AWS Command Line Interface (CLI) Tool

AWS Command Line Interface (CLI) Tool

1. aws cli Installation

The AWS Command Line tool is used for interaction with the storage service, and can be scripted for automated workflows. Installing the AWS CLI is summarized below, and you may consult the official AWS CLI install guide.

CADES SHPC Users

The aws client is provided via a software module, though you may install a local version in your home directory if you wish.
From the SPHC login nodes:

-bash-4.2$module load python/3.6.3
-bash-4.2$aws --version
aws-cli/1.16.12 Python/3.6.3 Linux/3.10.0-862.9.1.el7.x86_64 botocore/1.12.2

Windows Users

Download from https://aws.amazon.com/cli/.

OSX Users

See AWS macOS instructions.

Linux/OpenStack Users

You may encounter issues if awscli and the awscli-plugin-endpoint are installed from different sources e.g. one from your distribution's package manager (apt or yum) and one from pip. Installing both via pip usually allows them to work together well.

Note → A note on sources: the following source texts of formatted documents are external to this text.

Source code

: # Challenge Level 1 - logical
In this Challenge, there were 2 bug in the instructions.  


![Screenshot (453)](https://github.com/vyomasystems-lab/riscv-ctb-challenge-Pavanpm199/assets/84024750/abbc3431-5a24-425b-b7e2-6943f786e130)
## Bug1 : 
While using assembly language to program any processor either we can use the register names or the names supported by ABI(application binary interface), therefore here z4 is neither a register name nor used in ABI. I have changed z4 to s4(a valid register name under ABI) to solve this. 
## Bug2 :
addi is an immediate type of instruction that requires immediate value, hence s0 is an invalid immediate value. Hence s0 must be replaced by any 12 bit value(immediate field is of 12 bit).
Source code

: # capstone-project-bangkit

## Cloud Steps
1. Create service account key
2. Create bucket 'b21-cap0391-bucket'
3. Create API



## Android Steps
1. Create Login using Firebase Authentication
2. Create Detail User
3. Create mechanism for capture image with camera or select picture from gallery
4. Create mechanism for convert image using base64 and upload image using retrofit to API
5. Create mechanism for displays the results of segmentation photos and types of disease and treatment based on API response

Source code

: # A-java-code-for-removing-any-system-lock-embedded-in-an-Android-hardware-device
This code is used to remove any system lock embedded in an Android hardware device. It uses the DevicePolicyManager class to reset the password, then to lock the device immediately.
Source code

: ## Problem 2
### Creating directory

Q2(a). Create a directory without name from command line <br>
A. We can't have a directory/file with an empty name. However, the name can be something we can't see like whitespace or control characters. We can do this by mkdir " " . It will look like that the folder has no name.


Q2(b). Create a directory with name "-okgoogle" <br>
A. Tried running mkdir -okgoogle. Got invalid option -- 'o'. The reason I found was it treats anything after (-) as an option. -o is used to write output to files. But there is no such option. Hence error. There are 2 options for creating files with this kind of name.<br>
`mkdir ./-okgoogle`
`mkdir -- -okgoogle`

📝 Note: It is recommended to install the components in a Python virtual environment, the instructions for which are available here.

If you wish to install system-wide (as root) you may do so with pip via:

sudo pip install awscli
sudo pip install awscli-plugin-endpoint

2. Initial aws cli Profile Configuration

Specify IAM user credentials by editing your ~/.aws/credentials file, or run aws configure and paste the appropriate values into the prompts, to create entries like:

[default]
aws_access_key_id = <accessKey>
aws_secret_access_key = <secretKeyValue>
Default region name = <leave blank or us-east-1>
Default output format = <leave blank or text or json>

Changing Default S3 Endpoints and Multiple Profiles

By default the external Amazon S3 service is assumed, and if you wish to use AWS there is no need to change.

If you wish to use some other S3 provider (such as an on prem S3 compatible service) you will need to explicitly define the endpoint to use.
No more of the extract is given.